Start of Data for this exercise

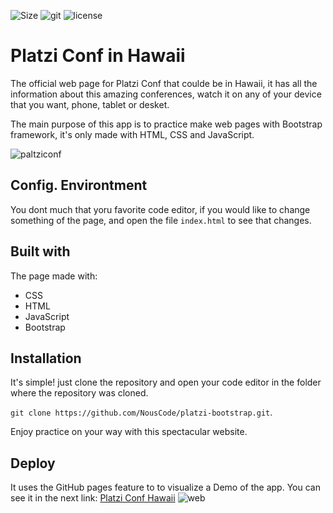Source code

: ![Size](https://img.shields.io/github/repo-size/NousCode/platzi-bootstrap?color=green&label=Size&logo=Hack%20The%20Box&style=for-the-badge) ![git](https://img.shields.io/github/last-commit/NousCode/platzi-bootstrap?logo=git&style=for-the-badge) ![license](https://img.shields.io/github/license/NousCode/platzi-bootstrap?logo=Textpattern&style=for-the-badge)
# Platzi Conf in Hawaii
The official web page for Platzi Conf that coulde be in Hawaii, it has all the information about this amazing conferences, watch it on any of your device that you want, phone, tablet or desket.

The main purpose of this app is to practice make web pages with Bootstrap framework, it's only made with HTML, CSS and JavaScript.

![paltziconf](https://res.cloudinary.com/drsp7xijk/image/upload/v1660750663/platziHawaii_lornfu.png)

## Config. Environtment 
You dont much that yoru favorite code editor, if you would like to change something of the page, and open the file `index.html` to see that changes.

## Built with 
The page made with:
- CSS
- HTML
- JavaScript
- Bootstrap
## Installation
It's simple! just clone the repository and open your code editor in the folder where the repository was cloned.

`git clone https://github.com/NousCode/platzi-bootstrap.git`.

Enjoy practice on your way with this spectacular website.

## Deploy
It uses the GitHub pages feature to  to visualize a Demo of the app. You can see it in the next link:
[Platzi Conf Hawaii](https://nouscode.github.io/platzi-bootstrap/)
![web](./platzicongf.gif)
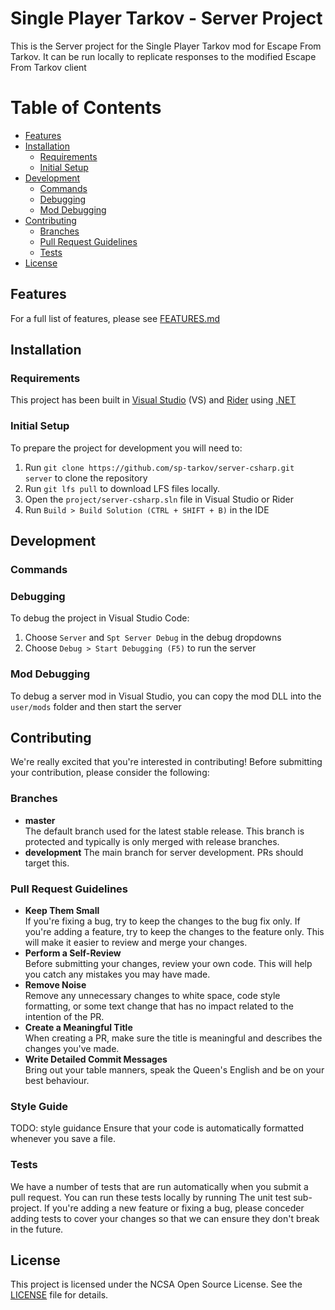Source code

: # Single Player Tarkov - Server Project

This is the Server project for the Single Player Tarkov mod for Escape From Tarkov. It can be run locally to replicate responses to the modified Escape From Tarkov client


# Table of Contents

- [Features](#features)
- [Installation](#installation)
  - [Requirements](#requirements)
  - [Initial Setup](#initial-setup)
- [Development](#development)
  - [Commands](#commands)
  - [Debugging](#debugging)
  - [Mod Debugging](#mod-debugging)
- [Contributing](#contributing)
  - [Branches](#branchs)
  - [Pull Request Guidelines](#pull-request-guidelines)
  - [Tests](#tests)
- [License](#license)

## Features

For a full list of features, please see [FEATURES.md](FEATURES.md)

## Installation

### Requirements

This project has been built in [Visual Studio](https://visualstudio.microsoft.com/) (VS) and [Rider](https://www.jetbrains.com/rider/) using [.NET](https://dotnet.microsoft.com/en-us/)

### Initial Setup

To prepare the project for development you will need to:

1. Run `git clone https://github.com/sp-tarkov/server-csharp.git server` to clone the repository
2. Run `git lfs pull` to download LFS files locally.
3. Open the `project/server-csharp.sln` file in Visual Studio or Rider
4. Run `Build > Build Solution (CTRL + SHIFT + B)` in the IDE

## Development

### Commands

### Debugging

To debug the project in Visual Studio Code:
1. Choose `Server` and `Spt Server Debug` in the debug dropdowns
2. Choose `Debug > Start Debugging (F5)` to run the server

### Mod Debugging

To debug a server mod in Visual Studio, you can copy the mod DLL into the `user/mods` folder and then start the server

## Contributing

We're really excited that you're interested in contributing! Before submitting your contribution, please consider the following:

### Branches

- **master**  
  The default branch used for the latest stable release. This branch is protected and typically is only merged with release branches.
- **development**
  The main branch for server development. PRs should target this.

### Pull Request Guidelines

- **Keep Them Small**  
  If you're fixing a bug, try to keep the changes to the bug fix only. If you're adding a feature, try to keep the changes to the feature only. This will make it easier to review and merge your changes.
- **Perform a Self-Review**  
  Before submitting your changes, review your own code. This will help you catch any mistakes you may have made.
- **Remove Noise**  
  Remove any unnecessary changes to white space, code style formatting, or some text change that has no impact related to the intention of the PR.
- **Create a Meaningful Title**  
  When creating a PR, make sure the title is meaningful and describes the changes you've made.
- **Write Detailed Commit Messages**  
  Bring out your table manners, speak the Queen's English and be on your best behaviour.

### Style Guide

 TODO: style guidance
 Ensure that your code is automatically formatted whenever you save a file.

### Tests

We have a number of tests that are run automatically when you submit a pull request. You can run these tests locally by running The unit test sub-project. If you're adding a new feature or fixing a bug, please conceder adding tests to cover your changes so that we can ensure they don't break in the future.

## License

This project is licensed under the NCSA Open Source License. See the [LICENSE](LICENSE.md) file for details.
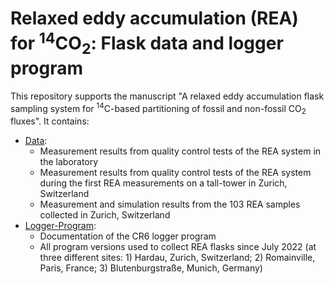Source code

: # Relaxed eddy accumulation (REA) for <sup>14</sup>CO<sub>2</sub>: Flask data and logger program

This repository supports the manuscript "A relaxed eddy accumulation flask sampling system for <sup>14</sup>C-based partitioning of fossil and non-fossil CO<sub>2</sub> fluxes". It contains:

- [Data](https://github.com/AKKunz/REA_flask_data_and_logger_program_Zurich-Hardau/tree/main/Data):
  -  Measurement results from quality control tests of the REA system in the laboratory
  -  Measurement results from quality control tests of the REA system during the first REA measurements on a tall-tower in Zurich, Switzerland
  -  Measurement and simulation results from the 103 REA samples collected in Zurich, Switzerland
- [Logger-Program](https://github.com/AKKunz/REA_flask_data_and_logger_program_Zurich-Hardau/tree/main/Logger-Program):
  - Documentation of the CR6 logger program
  - All program versions used to collect REA flasks since July 2022 (at three different sites: 1) Hardau, Zurich, Switzerland; 2) Romainville, Paris, France; 3) Blutenburgstraße, Munich, Germany)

End of Data for this exercise

Task instructions >> What is needed is a verbatim copy of every line in the records above from the one containing "- [Pull Request" down to the one containing "- **master**", both included, and nothing more.

Result for this task >>
  - [Pull Request Guidelines](#pull-request-guidelines)
  - [Tests](#tests)
- [License](#license)

## Features

For a full list of features, please see [FEATURES.md](FEATURES.md)

## Installation

### Requirements

This project has been built in [Visual Studio](https://visualstudio.microsoft.com/) (VS) and [Rider](https://www.jetbrains.com/rider/) using [.NET](https://dotnet.microsoft.com/en-us/)

### Initial Setup

To prepare the project for development you will need to:

1. Run `git clone https://github.com/sp-tarkov/server-csharp.git server` to clone the repository
2. Run `git lfs pull` to download LFS files locally.
3. Open the `project/server-csharp.sln` file in Visual Studio or Rider
4. Run `Build > Build Solution (CTRL + SHIFT + B)` in the IDE

## Development

### Commands

### Debugging

To debug the project in Visual Studio Code:
1. Choose `Server` and `Spt Server Debug` in the debug dropdowns
2. Choose `Debug > Start Debugging (F5)` to run the server

### Mod Debugging

To debug a server mod in Visual Studio, you can copy the mod DLL into the `user/mods` folder and then start the server

## Contributing

We're really excited that you're interested in contributing! Before submitting your contribution, please consider the following:

### Branches

- **master**  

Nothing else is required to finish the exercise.